[[ Data in this exercise, beginning ]]

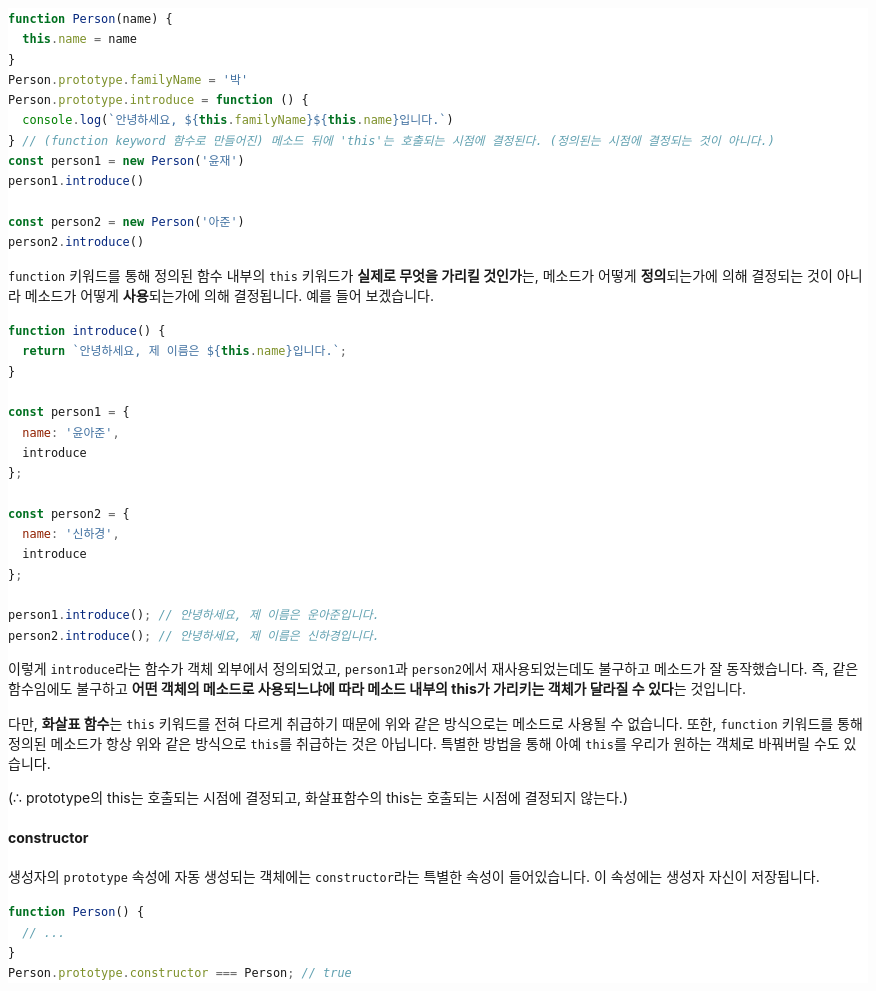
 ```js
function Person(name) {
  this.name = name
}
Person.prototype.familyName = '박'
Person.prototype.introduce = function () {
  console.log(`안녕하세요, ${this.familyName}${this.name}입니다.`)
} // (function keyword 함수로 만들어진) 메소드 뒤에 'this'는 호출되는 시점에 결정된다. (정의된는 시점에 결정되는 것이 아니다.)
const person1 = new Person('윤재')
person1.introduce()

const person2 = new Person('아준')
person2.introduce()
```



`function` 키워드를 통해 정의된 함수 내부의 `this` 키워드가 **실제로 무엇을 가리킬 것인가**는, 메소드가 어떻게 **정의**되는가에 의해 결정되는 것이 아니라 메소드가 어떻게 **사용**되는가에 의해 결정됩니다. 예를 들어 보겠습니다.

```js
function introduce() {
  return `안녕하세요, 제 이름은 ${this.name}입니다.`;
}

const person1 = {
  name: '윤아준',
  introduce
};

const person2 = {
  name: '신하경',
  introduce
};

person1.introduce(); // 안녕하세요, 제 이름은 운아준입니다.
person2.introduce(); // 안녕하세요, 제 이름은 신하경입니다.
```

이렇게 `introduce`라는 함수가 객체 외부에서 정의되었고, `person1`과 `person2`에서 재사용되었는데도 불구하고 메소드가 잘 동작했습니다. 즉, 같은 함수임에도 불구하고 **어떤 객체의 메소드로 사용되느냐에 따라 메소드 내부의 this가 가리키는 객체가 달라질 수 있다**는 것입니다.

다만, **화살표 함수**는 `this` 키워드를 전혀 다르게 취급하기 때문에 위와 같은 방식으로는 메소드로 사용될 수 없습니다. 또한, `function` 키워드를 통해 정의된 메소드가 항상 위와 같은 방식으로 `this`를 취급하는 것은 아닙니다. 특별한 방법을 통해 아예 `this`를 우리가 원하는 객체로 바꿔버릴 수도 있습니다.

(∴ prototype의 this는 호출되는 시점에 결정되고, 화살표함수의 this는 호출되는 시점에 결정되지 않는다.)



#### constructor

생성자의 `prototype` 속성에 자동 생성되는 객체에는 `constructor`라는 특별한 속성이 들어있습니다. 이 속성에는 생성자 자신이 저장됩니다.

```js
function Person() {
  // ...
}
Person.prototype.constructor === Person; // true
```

[[ Data in this exercise, end ]]

◆ What is required: Would you set down the records above once more, exactly, with the pictures removed?

◆ Problem solution:
 ```js
function Person(name) {
  this.name = name
}
Person.prototype.familyName = '박'
Person.prototype.introduce = function () {
  console.log(`안녕하세요, ${this.familyName}${this.name}입니다.`)
} // (function keyword 함수로 만들어진) 메소드 뒤에 'this'는 호출되는 시점에 결정된다. (정의된는 시점에 결정되는 것이 아니다.)
const person1 = new Person('윤재')
person1.introduce()

const person2 = new Person('아준')
person2.introduce()
```



`function` 키워드를 통해 정의된 함수 내부의 `this` 키워드가 **실제로 무엇을 가리킬 것인가**는, 메소드가 어떻게 **정의**되는가에 의해 결정되는 것이 아니라 메소드가 어떻게 **사용**되는가에 의해 결정됩니다. 예를 들어 보겠습니다.

```js
function introduce() {
  return `안녕하세요, 제 이름은 ${this.name}입니다.`;
}

const person1 = {
  name: '윤아준',
  introduce
};

const person2 = {
  name: '신하경',
  introduce
};

person1.introduce(); // 안녕하세요, 제 이름은 운아준입니다.
person2.introduce(); // 안녕하세요, 제 이름은 신하경입니다.
```

이렇게 `introduce`라는 함수가 객체 외부에서 정의되었고, `person1`과 `person2`에서 재사용되었는데도 불구하고 메소드가 잘 동작했습니다. 즉, 같은 함수임에도 불구하고 **어떤 객체의 메소드로 사용되느냐에 따라 메소드 내부의 this가 가리키는 객체가 달라질 수 있다**는 것입니다.

다만, **화살표 함수**는 `this` 키워드를 전혀 다르게 취급하기 때문에 위와 같은 방식으로는 메소드로 사용될 수 없습니다. 또한, `function` 키워드를 통해 정의된 메소드가 항상 위와 같은 방식으로 `this`를 취급하는 것은 아닙니다. 특별한 방법을 통해 아예 `this`를 우리가 원하는 객체로 바꿔버릴 수도 있습니다.

(∴ prototype의 this는 호출되는 시점에 결정되고, 화살표함수의 this는 호출되는 시점에 결정되지 않는다.)



#### constructor

생성자의 `prototype` 속성에 자동 생성되는 객체에는 `constructor`라는 특별한 속성이 들어있습니다. 이 속성에는 생성자 자신이 저장됩니다.

```js
function Person() {
  // ...
}
Person.prototype.constructor === Person; // true
```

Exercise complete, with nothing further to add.